=== Section Start ===

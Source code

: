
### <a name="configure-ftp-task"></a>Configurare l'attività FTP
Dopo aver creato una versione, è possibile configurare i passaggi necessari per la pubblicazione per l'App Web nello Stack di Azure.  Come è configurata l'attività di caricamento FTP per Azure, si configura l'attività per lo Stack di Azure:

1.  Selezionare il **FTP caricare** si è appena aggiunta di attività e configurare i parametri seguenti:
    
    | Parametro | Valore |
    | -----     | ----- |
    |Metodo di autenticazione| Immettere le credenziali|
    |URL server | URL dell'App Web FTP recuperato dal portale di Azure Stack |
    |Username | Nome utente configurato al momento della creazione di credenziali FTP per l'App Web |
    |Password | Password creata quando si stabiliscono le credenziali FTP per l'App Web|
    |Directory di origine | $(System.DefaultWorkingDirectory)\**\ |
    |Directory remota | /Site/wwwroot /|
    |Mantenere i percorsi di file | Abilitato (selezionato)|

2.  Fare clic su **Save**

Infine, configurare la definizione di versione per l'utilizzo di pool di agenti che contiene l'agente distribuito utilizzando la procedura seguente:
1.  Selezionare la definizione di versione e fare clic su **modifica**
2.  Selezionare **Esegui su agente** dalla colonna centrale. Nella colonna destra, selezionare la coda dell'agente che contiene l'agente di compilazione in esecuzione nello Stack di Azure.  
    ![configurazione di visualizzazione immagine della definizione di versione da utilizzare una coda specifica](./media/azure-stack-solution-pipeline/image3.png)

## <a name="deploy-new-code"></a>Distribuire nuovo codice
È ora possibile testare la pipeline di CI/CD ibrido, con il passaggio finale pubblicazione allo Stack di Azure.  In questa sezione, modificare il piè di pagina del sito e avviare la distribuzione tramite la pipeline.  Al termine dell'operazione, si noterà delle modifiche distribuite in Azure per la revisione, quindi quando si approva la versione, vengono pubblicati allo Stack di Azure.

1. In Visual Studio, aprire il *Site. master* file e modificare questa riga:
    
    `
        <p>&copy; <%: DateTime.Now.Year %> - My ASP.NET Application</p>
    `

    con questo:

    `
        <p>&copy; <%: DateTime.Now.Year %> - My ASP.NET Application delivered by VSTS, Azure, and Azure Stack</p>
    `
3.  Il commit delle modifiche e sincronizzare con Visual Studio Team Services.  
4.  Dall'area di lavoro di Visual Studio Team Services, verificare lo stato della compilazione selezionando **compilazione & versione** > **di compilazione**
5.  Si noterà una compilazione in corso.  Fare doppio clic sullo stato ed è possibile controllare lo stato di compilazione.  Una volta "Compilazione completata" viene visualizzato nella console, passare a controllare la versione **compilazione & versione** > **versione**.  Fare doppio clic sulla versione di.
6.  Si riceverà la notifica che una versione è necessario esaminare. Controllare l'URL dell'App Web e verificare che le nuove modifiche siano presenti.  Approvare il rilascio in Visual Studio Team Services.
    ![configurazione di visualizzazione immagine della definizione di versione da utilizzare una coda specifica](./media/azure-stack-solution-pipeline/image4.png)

=== Section End ===

Please find every line in the records above that holds the word "Application" and copy it.

        <p>&copy; <%: DateTime.Now.Year %> - My ASP.NET Application</p>
        <p>&copy; <%: DateTime.Now.Year %> - My ASP.NET Application delivered by VSTS, Azure, and Azure Stack</p>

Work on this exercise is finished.